**What the exercise asks:**
Among the entries below, find each line holding "attr" and return it.

(Data for review Opens)

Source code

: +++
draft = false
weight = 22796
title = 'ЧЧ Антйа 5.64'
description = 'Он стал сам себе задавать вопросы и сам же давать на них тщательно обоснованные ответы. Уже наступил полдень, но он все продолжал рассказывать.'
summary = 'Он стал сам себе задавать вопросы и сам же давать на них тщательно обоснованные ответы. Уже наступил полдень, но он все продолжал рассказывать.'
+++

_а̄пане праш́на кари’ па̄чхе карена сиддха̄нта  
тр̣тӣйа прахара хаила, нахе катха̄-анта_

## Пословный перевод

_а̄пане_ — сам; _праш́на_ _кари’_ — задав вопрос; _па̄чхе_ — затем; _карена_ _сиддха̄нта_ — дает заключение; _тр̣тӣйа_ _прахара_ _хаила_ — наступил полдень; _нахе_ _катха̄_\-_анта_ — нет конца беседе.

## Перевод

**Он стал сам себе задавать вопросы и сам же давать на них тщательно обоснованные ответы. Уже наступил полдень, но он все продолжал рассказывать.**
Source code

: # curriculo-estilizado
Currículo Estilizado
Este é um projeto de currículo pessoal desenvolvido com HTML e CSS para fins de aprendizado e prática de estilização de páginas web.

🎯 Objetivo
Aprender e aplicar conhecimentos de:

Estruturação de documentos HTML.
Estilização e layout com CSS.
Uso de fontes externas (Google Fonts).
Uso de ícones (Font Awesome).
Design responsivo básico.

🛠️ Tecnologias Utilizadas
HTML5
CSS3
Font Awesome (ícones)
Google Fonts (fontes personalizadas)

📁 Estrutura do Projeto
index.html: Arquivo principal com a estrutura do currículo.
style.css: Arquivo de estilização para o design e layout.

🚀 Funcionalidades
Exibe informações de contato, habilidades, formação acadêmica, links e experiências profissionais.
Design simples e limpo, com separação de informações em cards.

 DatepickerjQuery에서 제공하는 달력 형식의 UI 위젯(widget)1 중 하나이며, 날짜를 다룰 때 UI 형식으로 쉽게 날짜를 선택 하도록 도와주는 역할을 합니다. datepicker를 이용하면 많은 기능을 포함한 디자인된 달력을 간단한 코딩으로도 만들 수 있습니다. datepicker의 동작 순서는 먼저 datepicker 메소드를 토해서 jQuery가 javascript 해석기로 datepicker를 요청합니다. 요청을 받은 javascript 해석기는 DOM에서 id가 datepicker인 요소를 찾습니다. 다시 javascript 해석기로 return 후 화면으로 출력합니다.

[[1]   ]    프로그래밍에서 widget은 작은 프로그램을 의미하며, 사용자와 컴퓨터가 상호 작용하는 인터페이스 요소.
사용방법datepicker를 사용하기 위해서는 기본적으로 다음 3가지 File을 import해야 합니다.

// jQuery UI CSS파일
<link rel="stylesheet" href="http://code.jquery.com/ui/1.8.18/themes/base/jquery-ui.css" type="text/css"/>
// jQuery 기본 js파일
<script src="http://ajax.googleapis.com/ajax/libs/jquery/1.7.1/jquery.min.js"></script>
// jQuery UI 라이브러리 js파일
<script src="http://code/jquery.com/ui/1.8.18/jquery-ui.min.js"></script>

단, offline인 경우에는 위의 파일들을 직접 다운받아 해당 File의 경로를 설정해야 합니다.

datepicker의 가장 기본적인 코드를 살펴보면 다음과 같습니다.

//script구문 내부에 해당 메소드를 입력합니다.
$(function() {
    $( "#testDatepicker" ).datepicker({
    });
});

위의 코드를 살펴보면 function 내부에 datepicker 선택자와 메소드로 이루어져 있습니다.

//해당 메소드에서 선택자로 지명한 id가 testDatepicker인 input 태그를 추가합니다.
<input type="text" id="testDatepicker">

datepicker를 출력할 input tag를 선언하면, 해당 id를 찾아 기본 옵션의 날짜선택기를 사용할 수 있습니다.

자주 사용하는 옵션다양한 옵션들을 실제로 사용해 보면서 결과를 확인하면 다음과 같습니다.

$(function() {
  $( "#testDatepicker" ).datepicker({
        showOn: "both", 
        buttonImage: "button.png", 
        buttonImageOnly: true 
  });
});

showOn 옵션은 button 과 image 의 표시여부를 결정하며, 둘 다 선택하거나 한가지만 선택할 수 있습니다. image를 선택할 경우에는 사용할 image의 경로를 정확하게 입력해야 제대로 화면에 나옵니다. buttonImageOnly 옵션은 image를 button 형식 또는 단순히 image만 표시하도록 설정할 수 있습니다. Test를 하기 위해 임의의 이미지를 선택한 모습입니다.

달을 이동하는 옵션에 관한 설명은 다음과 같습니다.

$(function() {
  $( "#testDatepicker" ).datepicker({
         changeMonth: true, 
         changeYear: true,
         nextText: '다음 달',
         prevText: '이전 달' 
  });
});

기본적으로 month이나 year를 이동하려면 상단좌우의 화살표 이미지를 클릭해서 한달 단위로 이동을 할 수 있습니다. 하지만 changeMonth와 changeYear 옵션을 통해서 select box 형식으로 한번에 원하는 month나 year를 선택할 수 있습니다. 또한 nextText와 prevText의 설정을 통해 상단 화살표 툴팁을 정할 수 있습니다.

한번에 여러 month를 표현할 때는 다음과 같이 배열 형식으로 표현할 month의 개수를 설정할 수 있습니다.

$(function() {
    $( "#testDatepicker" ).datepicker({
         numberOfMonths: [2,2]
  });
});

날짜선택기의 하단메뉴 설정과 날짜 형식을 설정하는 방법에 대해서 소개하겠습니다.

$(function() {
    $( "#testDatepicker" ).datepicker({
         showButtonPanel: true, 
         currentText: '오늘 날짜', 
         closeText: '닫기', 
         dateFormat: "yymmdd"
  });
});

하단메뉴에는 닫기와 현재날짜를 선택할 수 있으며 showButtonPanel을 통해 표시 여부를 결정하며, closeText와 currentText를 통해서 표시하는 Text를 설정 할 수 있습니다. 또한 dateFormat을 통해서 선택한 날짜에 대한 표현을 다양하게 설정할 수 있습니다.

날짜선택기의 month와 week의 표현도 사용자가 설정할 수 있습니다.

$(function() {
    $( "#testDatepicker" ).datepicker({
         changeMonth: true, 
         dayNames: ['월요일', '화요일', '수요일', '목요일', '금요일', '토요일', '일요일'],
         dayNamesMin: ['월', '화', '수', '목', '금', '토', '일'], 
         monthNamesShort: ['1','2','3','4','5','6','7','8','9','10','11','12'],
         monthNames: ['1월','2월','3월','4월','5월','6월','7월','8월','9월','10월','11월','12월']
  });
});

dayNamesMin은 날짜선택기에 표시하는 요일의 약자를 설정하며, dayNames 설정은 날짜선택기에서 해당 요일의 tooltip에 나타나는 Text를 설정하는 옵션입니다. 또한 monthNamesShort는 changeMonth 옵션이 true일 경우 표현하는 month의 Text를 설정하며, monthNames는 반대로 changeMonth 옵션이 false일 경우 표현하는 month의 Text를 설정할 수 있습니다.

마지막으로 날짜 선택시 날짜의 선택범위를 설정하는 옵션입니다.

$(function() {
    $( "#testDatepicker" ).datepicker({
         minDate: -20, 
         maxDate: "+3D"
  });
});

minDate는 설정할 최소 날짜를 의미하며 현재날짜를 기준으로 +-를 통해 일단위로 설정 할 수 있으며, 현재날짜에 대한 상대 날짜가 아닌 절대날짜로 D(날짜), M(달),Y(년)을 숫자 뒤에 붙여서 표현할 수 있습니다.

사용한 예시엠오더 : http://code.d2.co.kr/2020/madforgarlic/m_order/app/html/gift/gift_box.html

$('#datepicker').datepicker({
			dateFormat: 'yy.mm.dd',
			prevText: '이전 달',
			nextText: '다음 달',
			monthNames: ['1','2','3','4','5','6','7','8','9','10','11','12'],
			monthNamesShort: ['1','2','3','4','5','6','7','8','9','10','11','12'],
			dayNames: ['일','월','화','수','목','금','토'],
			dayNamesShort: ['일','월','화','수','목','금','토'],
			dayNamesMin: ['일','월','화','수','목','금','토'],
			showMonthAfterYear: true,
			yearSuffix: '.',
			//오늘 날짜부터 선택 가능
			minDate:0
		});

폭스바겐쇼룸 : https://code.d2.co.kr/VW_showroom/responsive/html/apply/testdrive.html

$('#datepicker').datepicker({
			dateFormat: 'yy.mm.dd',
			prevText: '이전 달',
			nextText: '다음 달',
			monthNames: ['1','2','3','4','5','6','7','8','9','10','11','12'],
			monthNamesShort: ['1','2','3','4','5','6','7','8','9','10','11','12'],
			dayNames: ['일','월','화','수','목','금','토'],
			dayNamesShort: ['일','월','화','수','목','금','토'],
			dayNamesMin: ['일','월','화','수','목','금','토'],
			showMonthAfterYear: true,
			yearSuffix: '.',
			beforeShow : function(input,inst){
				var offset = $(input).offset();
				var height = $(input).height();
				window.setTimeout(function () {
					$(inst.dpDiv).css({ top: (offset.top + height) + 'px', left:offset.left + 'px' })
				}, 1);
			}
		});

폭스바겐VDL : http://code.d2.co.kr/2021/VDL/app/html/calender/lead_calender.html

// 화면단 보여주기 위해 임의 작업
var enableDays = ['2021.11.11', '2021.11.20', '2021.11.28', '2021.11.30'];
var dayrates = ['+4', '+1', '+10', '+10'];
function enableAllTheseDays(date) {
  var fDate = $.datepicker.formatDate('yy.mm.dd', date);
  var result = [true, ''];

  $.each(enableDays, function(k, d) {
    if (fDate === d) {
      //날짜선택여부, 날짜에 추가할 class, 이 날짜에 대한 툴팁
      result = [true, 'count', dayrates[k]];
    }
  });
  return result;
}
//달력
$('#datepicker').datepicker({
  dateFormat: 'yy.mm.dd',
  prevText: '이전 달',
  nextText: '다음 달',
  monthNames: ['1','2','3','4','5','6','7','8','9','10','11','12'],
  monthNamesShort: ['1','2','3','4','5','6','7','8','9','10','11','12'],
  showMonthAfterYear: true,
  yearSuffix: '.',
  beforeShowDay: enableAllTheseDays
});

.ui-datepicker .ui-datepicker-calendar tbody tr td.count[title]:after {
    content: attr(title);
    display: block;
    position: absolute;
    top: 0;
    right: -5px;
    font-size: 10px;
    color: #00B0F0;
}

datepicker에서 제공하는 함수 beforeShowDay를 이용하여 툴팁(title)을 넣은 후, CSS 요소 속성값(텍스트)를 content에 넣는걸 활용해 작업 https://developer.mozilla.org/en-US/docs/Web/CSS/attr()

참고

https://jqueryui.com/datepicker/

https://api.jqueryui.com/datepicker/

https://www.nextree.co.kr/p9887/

(Data for review Closes)

**Output of the exercise:**
    content: attr(title);
datepicker에서 제공하는 함수 beforeShowDay를 이용하여 툴팁(title)을 넣은 후, CSS 요소 속성값(텍스트)를 content에 넣는걸 활용해 작업 https://developer.mozilla.org/en-US/docs/Web/CSS/attr()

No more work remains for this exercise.